Task details
Among the entries below, extract exactly the lines that run from the one with "blueprint is already" through the one with "origin t = 0", both ends included.

Task data
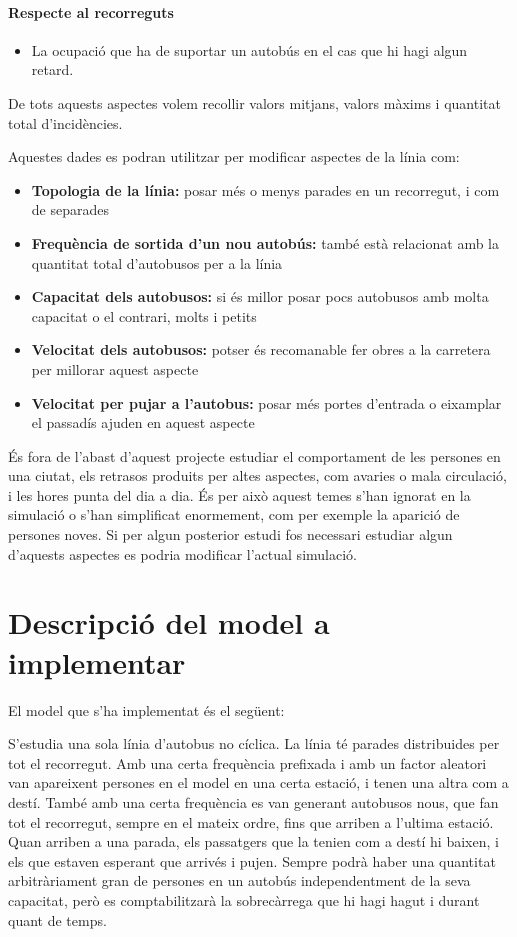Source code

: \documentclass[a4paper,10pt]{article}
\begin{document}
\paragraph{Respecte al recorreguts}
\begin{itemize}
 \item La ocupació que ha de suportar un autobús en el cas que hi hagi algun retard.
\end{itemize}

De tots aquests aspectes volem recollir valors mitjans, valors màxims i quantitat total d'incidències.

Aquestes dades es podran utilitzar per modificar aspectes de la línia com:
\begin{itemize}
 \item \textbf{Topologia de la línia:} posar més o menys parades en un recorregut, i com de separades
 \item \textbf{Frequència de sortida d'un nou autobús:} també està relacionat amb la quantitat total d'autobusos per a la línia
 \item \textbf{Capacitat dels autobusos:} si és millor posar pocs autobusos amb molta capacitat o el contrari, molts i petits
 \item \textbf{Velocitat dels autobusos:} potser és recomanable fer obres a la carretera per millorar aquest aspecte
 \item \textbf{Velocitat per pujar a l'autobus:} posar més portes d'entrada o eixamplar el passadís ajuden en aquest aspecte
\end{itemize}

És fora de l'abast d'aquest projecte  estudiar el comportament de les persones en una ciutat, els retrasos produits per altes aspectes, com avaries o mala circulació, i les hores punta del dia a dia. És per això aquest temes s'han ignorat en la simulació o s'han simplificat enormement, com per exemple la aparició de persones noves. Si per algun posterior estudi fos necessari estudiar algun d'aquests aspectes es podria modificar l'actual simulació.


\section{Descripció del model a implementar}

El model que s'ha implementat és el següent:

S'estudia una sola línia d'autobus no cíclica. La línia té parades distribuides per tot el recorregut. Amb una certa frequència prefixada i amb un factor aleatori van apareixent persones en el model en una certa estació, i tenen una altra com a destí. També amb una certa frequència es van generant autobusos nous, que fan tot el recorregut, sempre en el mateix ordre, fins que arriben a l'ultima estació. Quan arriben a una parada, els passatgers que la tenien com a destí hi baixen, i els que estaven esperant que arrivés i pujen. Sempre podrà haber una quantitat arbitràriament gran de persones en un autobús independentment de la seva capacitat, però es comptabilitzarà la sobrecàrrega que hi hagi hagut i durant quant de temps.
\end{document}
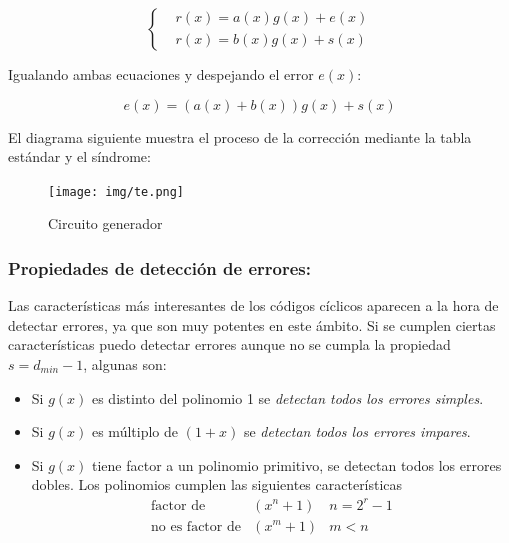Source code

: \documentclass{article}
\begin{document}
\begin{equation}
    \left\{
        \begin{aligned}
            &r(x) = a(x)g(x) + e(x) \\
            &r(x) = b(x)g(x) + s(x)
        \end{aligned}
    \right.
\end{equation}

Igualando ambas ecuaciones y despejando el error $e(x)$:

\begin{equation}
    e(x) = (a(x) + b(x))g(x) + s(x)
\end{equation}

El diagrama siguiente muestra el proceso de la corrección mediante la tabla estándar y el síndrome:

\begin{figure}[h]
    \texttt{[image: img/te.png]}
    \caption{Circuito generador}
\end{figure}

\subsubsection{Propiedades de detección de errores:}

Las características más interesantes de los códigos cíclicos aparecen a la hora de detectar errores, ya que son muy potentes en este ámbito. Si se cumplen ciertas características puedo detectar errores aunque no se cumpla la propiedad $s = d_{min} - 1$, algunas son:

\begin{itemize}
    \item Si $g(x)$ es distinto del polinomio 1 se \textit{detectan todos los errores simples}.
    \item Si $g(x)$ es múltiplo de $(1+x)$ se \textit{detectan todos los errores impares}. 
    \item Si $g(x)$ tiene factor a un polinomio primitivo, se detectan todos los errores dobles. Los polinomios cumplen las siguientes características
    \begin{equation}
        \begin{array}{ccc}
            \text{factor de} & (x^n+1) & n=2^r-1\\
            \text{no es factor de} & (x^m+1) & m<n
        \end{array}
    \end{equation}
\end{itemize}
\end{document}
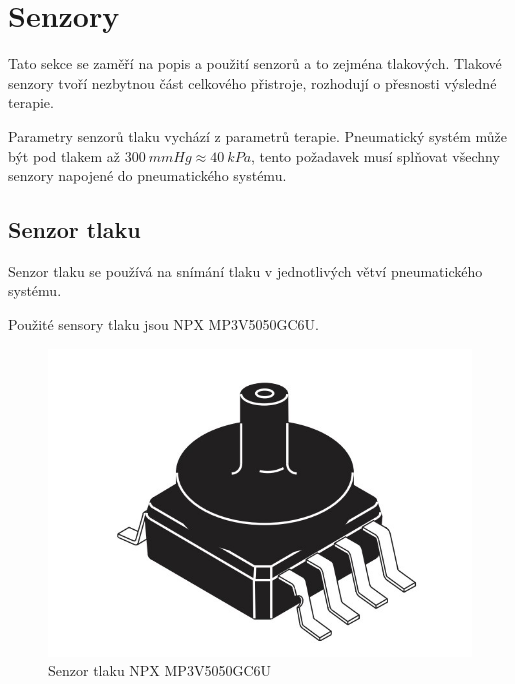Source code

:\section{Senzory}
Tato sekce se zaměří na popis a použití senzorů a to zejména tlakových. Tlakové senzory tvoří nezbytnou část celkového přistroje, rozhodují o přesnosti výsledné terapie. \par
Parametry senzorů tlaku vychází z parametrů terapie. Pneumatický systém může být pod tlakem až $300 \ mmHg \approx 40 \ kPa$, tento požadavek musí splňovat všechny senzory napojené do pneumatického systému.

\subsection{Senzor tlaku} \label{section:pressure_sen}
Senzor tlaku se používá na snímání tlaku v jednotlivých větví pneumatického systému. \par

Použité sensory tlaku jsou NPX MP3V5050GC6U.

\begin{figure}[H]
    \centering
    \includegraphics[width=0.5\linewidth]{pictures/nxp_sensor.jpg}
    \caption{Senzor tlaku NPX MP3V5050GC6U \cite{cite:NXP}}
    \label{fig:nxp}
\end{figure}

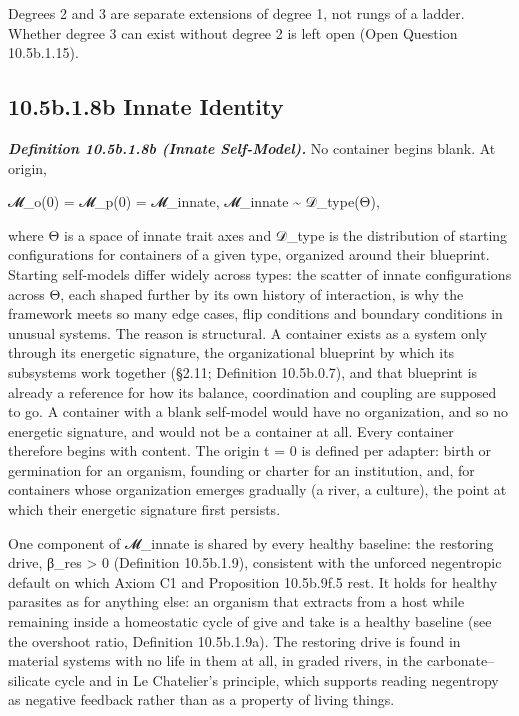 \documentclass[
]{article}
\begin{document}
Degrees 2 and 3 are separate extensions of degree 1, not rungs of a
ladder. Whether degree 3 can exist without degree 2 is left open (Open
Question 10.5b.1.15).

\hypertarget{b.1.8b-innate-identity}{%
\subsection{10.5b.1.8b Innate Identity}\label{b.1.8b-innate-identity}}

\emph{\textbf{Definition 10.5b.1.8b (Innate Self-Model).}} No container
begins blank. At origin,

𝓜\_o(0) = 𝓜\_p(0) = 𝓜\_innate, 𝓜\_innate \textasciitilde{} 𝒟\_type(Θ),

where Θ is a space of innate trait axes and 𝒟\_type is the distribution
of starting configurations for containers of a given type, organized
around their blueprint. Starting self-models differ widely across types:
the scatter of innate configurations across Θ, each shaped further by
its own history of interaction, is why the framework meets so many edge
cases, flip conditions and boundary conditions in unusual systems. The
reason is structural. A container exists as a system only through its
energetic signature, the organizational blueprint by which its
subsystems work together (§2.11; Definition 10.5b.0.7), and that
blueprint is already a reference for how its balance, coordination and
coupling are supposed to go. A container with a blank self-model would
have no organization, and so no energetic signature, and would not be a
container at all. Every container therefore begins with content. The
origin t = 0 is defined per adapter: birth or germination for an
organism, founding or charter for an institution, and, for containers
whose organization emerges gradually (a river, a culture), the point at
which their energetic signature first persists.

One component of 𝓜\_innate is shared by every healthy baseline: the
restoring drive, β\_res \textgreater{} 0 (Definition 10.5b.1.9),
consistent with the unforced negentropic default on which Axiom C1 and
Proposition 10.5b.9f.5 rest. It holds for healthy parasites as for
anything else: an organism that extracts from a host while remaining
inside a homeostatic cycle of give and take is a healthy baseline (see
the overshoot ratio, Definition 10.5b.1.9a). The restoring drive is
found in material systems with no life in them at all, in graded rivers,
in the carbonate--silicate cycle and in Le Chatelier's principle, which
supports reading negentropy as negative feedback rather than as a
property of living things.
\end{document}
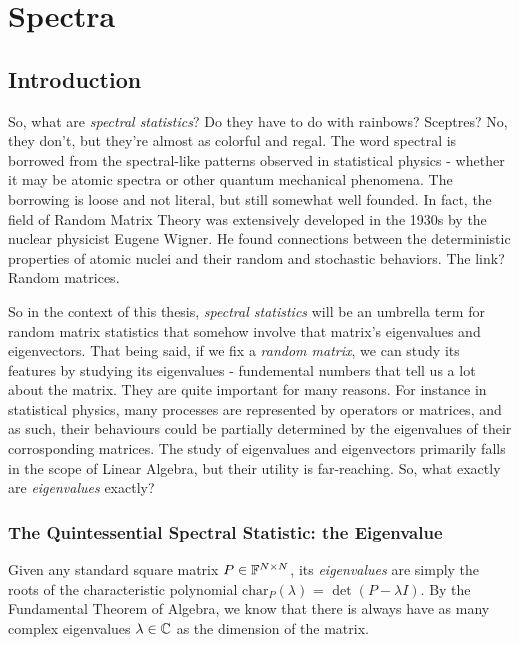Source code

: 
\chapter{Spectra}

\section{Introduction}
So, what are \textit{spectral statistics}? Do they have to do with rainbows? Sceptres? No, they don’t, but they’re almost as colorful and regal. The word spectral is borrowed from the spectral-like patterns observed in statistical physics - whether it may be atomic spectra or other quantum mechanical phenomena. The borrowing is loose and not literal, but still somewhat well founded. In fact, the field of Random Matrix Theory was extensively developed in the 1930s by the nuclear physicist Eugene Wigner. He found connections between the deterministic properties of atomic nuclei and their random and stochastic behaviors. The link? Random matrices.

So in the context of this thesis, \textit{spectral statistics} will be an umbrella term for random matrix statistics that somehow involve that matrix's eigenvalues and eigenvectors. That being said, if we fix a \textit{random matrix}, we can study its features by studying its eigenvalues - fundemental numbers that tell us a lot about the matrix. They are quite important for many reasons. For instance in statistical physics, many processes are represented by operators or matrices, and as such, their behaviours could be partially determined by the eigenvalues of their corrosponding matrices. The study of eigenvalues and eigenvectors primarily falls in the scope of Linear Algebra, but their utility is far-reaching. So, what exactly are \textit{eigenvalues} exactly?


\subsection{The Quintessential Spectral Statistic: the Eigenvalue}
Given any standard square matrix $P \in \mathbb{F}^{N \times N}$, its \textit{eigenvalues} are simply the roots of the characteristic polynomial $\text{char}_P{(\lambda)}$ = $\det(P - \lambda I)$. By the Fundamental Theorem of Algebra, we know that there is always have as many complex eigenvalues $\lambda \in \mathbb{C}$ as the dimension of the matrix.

The answer
blueprint is already a reference for how its balance, coordination and
coupling are supposed to go. A container with a blank self-model would
have no organization, and so no energetic signature, and would not be a
container at all. Every container therefore begins with content. The
origin t = 0 is defined per adapter: birth or germination for an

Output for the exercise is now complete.